(Source texts of formatted documents)

● ● ●

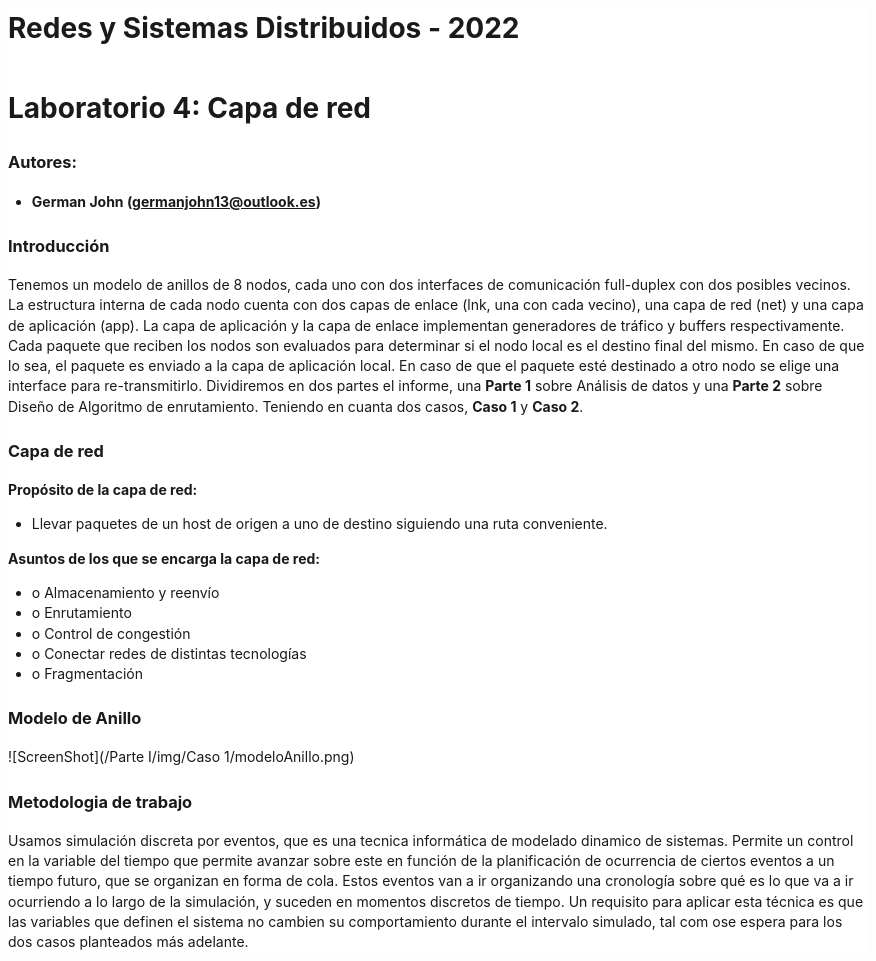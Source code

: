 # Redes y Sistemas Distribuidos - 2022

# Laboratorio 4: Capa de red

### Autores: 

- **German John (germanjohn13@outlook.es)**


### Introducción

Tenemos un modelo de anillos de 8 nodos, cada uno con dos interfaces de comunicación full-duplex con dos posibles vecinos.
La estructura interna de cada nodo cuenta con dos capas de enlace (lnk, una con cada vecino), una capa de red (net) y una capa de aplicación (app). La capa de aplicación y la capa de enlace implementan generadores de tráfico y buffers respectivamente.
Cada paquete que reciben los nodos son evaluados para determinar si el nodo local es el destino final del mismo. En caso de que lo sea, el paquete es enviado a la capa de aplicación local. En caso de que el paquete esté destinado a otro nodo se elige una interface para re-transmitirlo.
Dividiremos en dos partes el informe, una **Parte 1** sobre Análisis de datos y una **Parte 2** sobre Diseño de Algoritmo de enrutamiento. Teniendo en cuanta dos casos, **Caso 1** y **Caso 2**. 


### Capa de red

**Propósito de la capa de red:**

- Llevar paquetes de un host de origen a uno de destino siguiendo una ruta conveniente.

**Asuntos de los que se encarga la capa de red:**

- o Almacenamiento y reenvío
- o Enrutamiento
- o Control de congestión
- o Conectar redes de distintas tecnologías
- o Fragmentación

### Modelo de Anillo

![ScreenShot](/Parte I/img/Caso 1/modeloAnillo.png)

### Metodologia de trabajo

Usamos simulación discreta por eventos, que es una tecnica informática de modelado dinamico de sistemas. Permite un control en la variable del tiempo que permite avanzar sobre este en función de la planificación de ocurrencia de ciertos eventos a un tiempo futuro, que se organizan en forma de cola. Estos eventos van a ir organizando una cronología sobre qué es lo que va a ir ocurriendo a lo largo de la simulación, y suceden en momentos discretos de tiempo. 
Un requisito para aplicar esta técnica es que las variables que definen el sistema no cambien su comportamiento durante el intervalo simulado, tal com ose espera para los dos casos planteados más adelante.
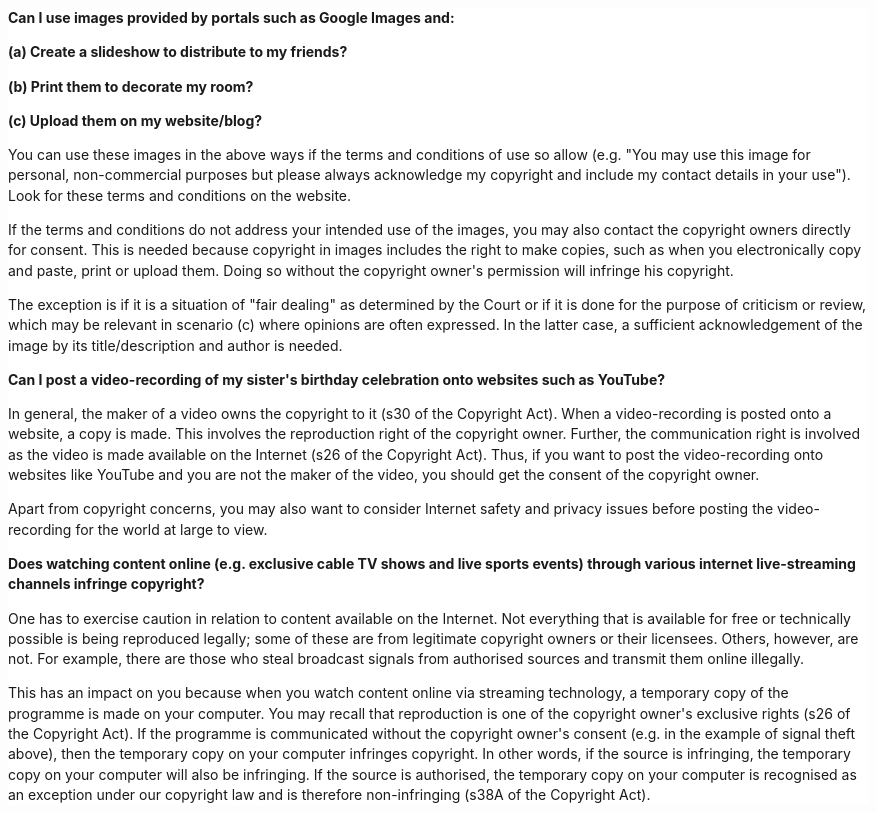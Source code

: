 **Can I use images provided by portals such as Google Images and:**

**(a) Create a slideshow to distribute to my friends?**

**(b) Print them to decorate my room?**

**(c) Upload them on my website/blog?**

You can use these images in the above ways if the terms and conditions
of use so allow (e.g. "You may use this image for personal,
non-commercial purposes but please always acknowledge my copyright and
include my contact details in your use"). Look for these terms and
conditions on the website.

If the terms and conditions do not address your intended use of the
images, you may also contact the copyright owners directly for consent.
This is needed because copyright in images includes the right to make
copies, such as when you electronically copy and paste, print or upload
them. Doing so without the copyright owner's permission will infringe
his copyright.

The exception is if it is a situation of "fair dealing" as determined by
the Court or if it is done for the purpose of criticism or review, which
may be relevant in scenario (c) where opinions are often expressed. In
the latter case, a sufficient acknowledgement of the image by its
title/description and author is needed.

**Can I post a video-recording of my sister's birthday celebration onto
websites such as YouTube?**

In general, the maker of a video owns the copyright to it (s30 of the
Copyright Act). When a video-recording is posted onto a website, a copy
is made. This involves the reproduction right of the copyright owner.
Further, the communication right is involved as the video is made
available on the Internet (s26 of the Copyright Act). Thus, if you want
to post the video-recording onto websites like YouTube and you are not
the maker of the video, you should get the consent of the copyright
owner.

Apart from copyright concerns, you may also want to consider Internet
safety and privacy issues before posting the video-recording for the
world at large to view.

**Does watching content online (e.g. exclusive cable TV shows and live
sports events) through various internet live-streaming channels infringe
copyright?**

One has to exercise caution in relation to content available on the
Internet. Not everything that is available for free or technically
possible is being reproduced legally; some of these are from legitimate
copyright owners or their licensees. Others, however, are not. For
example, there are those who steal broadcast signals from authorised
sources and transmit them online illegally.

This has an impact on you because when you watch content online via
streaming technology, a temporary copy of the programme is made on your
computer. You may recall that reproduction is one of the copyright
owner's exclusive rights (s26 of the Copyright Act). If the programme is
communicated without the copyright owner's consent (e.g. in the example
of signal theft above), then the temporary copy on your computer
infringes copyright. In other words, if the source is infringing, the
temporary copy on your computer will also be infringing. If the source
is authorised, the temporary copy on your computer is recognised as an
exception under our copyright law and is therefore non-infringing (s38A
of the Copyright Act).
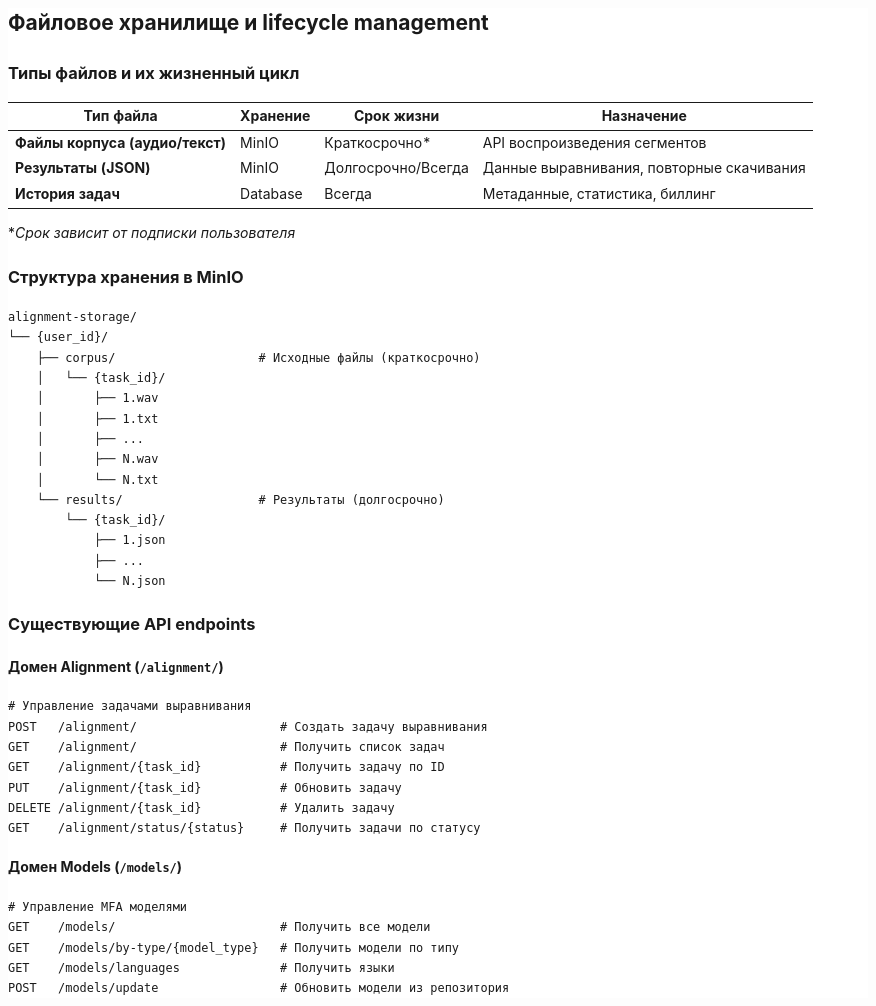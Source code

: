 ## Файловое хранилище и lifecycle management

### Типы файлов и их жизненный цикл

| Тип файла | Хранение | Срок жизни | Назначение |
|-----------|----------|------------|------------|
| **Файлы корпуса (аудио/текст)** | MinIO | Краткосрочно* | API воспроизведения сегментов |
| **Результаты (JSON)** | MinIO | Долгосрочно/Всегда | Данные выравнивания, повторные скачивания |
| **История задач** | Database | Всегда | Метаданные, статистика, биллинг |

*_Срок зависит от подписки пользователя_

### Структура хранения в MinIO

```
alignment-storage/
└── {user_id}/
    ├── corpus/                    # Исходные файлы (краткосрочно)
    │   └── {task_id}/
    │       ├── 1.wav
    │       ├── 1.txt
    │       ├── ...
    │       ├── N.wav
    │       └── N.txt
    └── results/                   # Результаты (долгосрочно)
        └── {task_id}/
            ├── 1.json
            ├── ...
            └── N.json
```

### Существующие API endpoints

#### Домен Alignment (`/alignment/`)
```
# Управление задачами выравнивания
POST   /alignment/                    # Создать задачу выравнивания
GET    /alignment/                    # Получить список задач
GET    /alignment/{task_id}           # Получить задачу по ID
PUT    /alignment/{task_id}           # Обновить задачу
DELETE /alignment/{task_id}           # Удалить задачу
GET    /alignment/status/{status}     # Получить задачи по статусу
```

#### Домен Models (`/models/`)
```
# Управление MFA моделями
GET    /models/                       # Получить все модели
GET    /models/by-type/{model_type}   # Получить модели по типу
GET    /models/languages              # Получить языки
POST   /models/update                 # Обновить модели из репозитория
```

● ● ●

Scan the entries above and return each line that holds "Parte".

Dividiremos en dos partes el informe, una **Parte 1** sobre Análisis de datos y una **Parte 2** sobre Diseño de Algoritmo de enrutamiento. Teniendo en cuanta dos casos, **Caso 1** y **Caso 2**. 
![ScreenShot](/Parte I/img/Caso 1/modeloAnillo.png)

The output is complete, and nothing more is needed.